Vu les autres pièces du dossier.
Vu :
- la convention européenne de sauvegarde des droits de l'homme et des libertés fondamentales ;
- le code de l'entrée et du séjour des étrangers et du droit d'asile ;
- la loi n° 91-647 du 10 juillet 1991, modifiée, relative à l'aide juridique ;
- le code de justice administrative.
Les parties ont été régulièrement averties du jour de l'audience.
Le président de la formation de jugement a dispensé la rapporteure publique, sur sa proposition, de prononcer des conclusions à l'audience.
Les parties ont été régulièrement averties du jour de l'audience.
Le rapport de M. Derlange, président assesseur, a été entendu au cours de l'audience publique.
Considérant ce qui suit :
1. M. A..., ressortissant guinéen, né le 2 octobre 2001, est entré irrégulièrement en France le 16 octobre 2017, selon ses déclarations. M. A... a demandé, le 14 octobre 2022, un titre de séjour sur le fondement des dispositions des articles L. 423-23 et L. 435-1 du code de l'entrée et du séjour des étrangers et du droit d'asile. Par un arrêté du 28 juillet 2023, le préfet du Calvados a refusé de lui délivrer un titre de séjour, l'a obligé à quitter le territoire français dans le délai de trente jours et a fixé le pays de destination. M. A... fait appel du jugement du 8 janvier 2024 par lequel le tribunal administratif de Caen a rejeté sa demande tendant à l'annulation de cet arrêté.
Sur la régularité du jugement attaqué :
2. En jugeant, au point 5 du jugement attaqué qu'il ne ressortait pas des termes de la décision litigieuse que le préfet du Calvados " n'aurait pas examiné si la qualification, l'expérience et les diplômes du requérant étaient susceptibles de justifier son admission exceptionnelle au séjour ", les premiers juges ont nécessairement répondu au moyen soulevé par M. A... tiré de ce que le préfet ne pouvait pas se fonder sur la seule circonstance qu'il ne bénéficiait pas d'autorisation de travail régulière pour refuser de lui délivrer un titre de séjour mention " salarié ". Par suite, M. A... n'est pas fondé à soutenir que le jugement attaqué serait irrégulier en raison de l'omission des premiers juges d'examiner un tel moyen.
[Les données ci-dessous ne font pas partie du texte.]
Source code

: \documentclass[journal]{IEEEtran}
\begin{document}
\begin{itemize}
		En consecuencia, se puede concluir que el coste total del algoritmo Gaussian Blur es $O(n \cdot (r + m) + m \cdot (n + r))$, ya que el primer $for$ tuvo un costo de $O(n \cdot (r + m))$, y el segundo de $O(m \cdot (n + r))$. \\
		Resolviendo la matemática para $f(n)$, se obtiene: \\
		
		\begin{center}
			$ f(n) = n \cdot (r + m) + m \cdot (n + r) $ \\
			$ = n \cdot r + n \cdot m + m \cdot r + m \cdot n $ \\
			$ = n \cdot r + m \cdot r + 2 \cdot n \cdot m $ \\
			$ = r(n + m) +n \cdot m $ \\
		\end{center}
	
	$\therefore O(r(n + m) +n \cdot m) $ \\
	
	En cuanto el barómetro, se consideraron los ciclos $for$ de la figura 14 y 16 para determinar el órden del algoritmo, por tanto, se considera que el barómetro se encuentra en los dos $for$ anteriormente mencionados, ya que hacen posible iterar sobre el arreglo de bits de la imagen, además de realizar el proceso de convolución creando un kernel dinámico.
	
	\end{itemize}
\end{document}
Sur le bien-fondé du jugement attaqué :
3. En premier lieu, aux termes de l'article L. 435-1 du code de l'entrée et du séjour des étrangers et du droit d'asile : " L'étranger dont l'admission au séjour répond à des considérations humanitaires ou se justifie au regard des motifs exceptionnels qu'il fait valoir peut se voir délivrer une carte de séjour temporaire portant la mention " salarié ", " travailleur temporaire " ou " vie privée et familiale ", sans que soit opposable la condition prévue à l'article L. 412-1. (...) ".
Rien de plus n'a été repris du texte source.